Content starts

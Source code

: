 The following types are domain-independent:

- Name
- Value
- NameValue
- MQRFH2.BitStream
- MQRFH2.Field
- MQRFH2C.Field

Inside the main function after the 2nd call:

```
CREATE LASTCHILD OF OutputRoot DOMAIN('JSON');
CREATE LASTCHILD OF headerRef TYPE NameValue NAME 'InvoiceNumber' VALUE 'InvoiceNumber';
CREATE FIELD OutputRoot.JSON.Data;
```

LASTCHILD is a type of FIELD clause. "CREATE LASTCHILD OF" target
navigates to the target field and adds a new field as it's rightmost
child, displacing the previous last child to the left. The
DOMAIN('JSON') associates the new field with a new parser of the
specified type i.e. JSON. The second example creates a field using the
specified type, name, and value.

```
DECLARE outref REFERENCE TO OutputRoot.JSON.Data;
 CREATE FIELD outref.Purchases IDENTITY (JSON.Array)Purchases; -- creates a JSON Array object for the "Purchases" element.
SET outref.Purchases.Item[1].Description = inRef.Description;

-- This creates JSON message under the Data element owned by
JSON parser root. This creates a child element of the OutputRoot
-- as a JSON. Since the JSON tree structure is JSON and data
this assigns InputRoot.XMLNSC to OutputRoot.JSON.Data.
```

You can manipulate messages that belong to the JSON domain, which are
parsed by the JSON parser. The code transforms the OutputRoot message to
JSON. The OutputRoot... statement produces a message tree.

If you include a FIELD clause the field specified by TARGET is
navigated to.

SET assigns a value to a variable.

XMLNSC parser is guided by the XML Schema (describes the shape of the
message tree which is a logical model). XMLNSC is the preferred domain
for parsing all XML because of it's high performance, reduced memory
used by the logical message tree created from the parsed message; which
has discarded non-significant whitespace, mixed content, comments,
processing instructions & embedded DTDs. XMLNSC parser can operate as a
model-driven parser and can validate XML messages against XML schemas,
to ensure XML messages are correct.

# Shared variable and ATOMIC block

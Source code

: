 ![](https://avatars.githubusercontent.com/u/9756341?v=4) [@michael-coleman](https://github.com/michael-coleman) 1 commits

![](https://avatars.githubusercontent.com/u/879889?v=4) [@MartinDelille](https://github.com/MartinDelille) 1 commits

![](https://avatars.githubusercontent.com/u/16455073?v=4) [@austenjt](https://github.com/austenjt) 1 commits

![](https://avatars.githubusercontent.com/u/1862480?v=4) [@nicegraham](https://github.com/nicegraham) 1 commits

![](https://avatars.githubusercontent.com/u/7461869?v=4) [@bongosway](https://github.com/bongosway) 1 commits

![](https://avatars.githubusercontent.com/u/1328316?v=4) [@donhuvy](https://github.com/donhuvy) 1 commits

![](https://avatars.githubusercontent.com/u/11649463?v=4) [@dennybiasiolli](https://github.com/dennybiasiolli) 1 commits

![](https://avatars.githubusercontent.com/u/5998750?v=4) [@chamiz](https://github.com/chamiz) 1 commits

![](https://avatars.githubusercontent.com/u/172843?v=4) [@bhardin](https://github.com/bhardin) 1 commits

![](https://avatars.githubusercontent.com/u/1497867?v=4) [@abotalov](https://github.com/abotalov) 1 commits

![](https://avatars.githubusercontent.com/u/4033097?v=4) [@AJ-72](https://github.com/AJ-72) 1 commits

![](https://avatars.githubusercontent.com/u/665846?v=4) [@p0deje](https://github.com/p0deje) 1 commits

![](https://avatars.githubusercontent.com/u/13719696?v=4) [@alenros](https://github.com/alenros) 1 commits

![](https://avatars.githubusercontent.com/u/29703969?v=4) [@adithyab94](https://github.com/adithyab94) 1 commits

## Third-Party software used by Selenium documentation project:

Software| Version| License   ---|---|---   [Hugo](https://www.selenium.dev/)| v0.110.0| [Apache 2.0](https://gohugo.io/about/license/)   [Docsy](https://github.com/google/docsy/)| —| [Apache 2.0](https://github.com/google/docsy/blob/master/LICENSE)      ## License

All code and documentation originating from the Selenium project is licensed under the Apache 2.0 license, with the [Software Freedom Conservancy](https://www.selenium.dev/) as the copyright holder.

Content ends

## TASK DIRECTIONS
Reproduce the lines above, beginning at the line with "has discarded non-significant" and stopping after the line with "[@nicegraham](https://github.com/nicegraham) 1 commits", exactly as they are.

## TASK RESPONSE
has discarded non-significant whitespace, mixed content, comments,
processing instructions & embedded DTDs. XMLNSC parser can operate as a
model-driven parser and can validate XML messages against XML schemas,
to ensure XML messages are correct.

# Shared variable and ATOMIC block

Source code

: ![](https://avatars.githubusercontent.com/u/9756341?v=4) [@michael-coleman](https://github.com/michael-coleman) 1 commits

![](https://avatars.githubusercontent.com/u/879889?v=4) [@MartinDelille](https://github.com/MartinDelille) 1 commits

![](https://avatars.githubusercontent.com/u/16455073?v=4) [@austenjt](https://github.com/austenjt) 1 commits

![](https://avatars.githubusercontent.com/u/1862480?v=4) [@nicegraham](https://github.com/nicegraham) 1 commits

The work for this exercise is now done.